Acute arterial occlusion of the aorta
(Portuguese PDF version)

Coordinated by Dr. João Luiz Sandri
João Luiz Sandri
1, Fábio Luiz Costa Pereira2

1. Assistant Professor, Clinical Surgery, Escola Superior de Ciências, Santa Casa de Misericórdia de Vitória. Vascular Surgeon, Hospital Metropolitano.
2. Vascular Surgeon, Hospital Metropolitano.

Correspondence:
Dr. João Luiz Sandri
Av. Nossa Senhora da Penha, 714/1006-8
CEP 29055-130 - Vitória - ES
E-mail: jlsandri@escelsa.com.br

J Vasc Br 2003;2(2):148-9


Part I - CASE REPORT

A 53-year-old, smoking male patient with drug-controlled severe hypertension presented with pain in the left lower extremity (LLE) and sudden limb weakness, with predominant numbness of the left lower extremity.

On admission to the emergency room, the following was observed: pallor of lower limbs, more intense on the left side, absence of femoral and distal pulses of LLE, weak pulse +/4 at right femoral artery and absence of other pulses in the right lower extremity (RLE).
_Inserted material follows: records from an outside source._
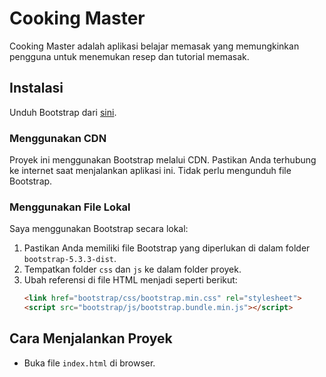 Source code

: # Cooking Master

Cooking Master adalah aplikasi belajar memasak yang memungkinkan pengguna untuk menemukan resep dan tutorial memasak.

## Instalasi
Unduh Bootstrap dari [sini](https://getbootstrap.com/docs/5.3/getting-started/download/).

### Menggunakan CDN
Proyek ini menggunakan Bootstrap melalui CDN. Pastikan Anda terhubung ke internet saat menjalankan aplikasi ini. Tidak perlu mengunduh file Bootstrap.

### Menggunakan File Lokal
Saya menggunakan Bootstrap secara lokal:
1. Pastikan Anda memiliki file Bootstrap yang diperlukan di dalam folder `bootstrap-5.3.3-dist`.
2. Tempatkan folder `css` dan `js` ke dalam folder proyek.
3. Ubah referensi di file HTML menjadi seperti berikut:
    ```html
    <link href="bootstrap/css/bootstrap.min.css" rel="stylesheet">
    <script src="bootstrap/js/bootstrap.bundle.min.js"></script>
    ```

## Cara Menjalankan Proyek
- Buka file `index.html` di browser.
Since the patient suffered from hypertension and was a smoker, had no previous vascular history (claudication), presented signs and symptoms and was clinically diagnosed as having acute occlusion of the aorta, he was submitted to femoral embolectomy, started on the left side (most symptomatic). The femoral artery had a normal appearance, without atheromatous plaques or calcifications. Recent clots and thrombus fragments have been removed, without good arterial flow after several attempts.

CHALLENGE

· What should be done now?

· What can you think of in such situation?

· What is the best alternative, without risking the patient's life?

· Is it possible to perform a thorough and well-documented angiographic investigation in the operating room?

· Wouldn't it be more convenient to conduct the angiographic investigation immediately in the hemodynamics laboratory?

Click here for the answer of the diagnostic challenge.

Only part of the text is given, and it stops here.